Ethnobotany of Community Food Plants on the Slopes of Merapi Merbabu, Central Java, Indonesia


  • Lita Ayu Umartani Uin Sunan Kalijaga


culture, ethnobotany, y, in-depth interviews, padi (Oryza sativa L.), purposive sampling


Ethnobotany is a study of the interaction between local communities and their natural environment, especially regarding the use of
plants as food and medicinal ingredients. Food plants are a daily basic need whose existence is a necessity for the people on the slopes of
Merapi Merbabu. How to use plants is transferred from generation to generation to form a culture. The research was carried out in March-May
2020 with the aim of digging public knowledge of plants used as food, including staple food, vegetables and medicines by studying the species
diversity, including the benefits of organs, habit, how to use, process and how to obtain these species. The data were collected by using a
combination of qualitative and quantitative methods with in-depth interviews through 40 respondents who were selected by purposive
sampling. The results showed that the communities on the slopes of Merapi and Merbabu still used 74 plant species from 37 families as food
plants. The favorite family is Fabaceae, followed by Zingiberaceae and Solanaceae. The most widely used hobbits’ were herbs (36.49%),
followed by bush (28.38%), shrubs (18.92%) and trees (16.22%).

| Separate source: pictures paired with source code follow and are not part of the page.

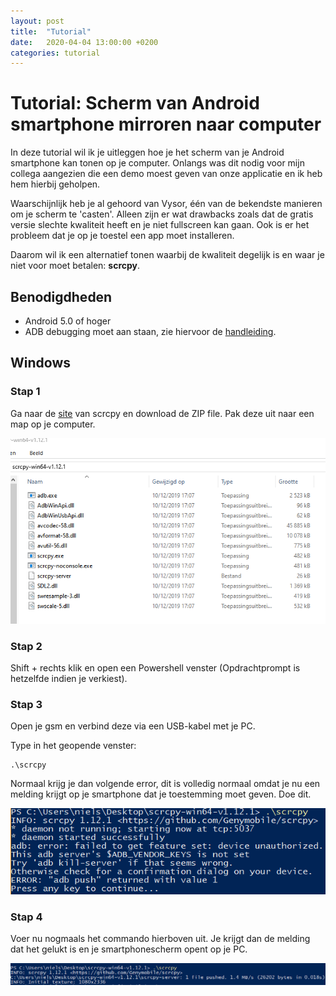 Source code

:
 ```yaml
---
layout: post
title:  "Tutorial"
date:   2020-04-04 13:00:00 +0200
categories: tutorial
---
```


# Tutorial: Scherm van Android smartphone mirroren naar computer

In deze tutorial wil ik je uitleggen hoe je het scherm van je Android smartphone kan tonen op je computer. Onlangs was dit nodig voor mijn collega aangezien die een demo moest geven van onze applicatie en ik heb hem hierbij geholpen.

Waarschijnlijk heb je al gehoord van Vysor, één van de bekendste manieren om je scherm te 'casten'. Alleen zijn er wat drawbacks zoals dat de gratis versie slechte kwaliteit heeft en je niet fullscreen kan gaan. Ook is er het probleem dat je op je toestel een app moet installeren.

Daarom wil ik een alternatief tonen waarbij de kwaliteit degelijk is en waar je niet voor moet betalen: **scrcpy**.

## Benodigdheden
- Android 5.0 of hoger
- ADB debugging moet aan staan, zie hiervoor de [handleiding](https://developer.android.com/studio/command-line/adb.html#Enabling).

## Windows

### Stap 1
Ga naar de [site](https://github.com/Genymobile/scrcpy) van scrcpy en download de ZIP file. Pak deze uit naar een map op je computer.

![Map](/assets/folder.png)

### Stap 2
Shift + rechts klik en open een Powershell venster (Opdrachtprompt is hetzelfde indien je verkiest).

### Stap 3
Open je gsm en verbind deze via een USB-kabel met je PC.

Type in het geopende venster:
```
.\scrcpy
```

Normaal krijg je dan volgende error, dit is volledig normaal omdat je nu een melding krijgt op je smartphone dat je toestemming moet geven. Doe dit.

![beeld](/assets/error.png)

### Stap 4
Voer nu nogmaals het commando hierboven uit. Je krijgt dan de melding dat het gelukt is en je smartphonescherm opent op je PC.

![gelukt](/assets/gelukt.png)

Plant organs that are widely used are leaves (29.73%), fruit (17.57%), tubers
(10.81%), seeds (9.46%), roots, rhizomes and flowers (6.76%), shoots (5.40%), stems (2.70%) and water, skin and heart (1.35%). The most
common ways to use it are vegetables (29.73%), boiled (16.22%) and drunk (12.16%). How to obtain it through own cultivation (72.97%),
and buying at the market (21.62). The highest use values were Adas (Foeniculum vulgare Mill.) (0.25), Lombok (Capsicum annum L.) (0.20),
Kunir (Curcuma dosmetica loir) and Kangkung (Ipomoea aquatica Forsk.) (0.17). The highest importance values were Padi (Oryza sativa L.)
(5.23%), and Adas (Foeniculum vulgare Mill.) (4.57%).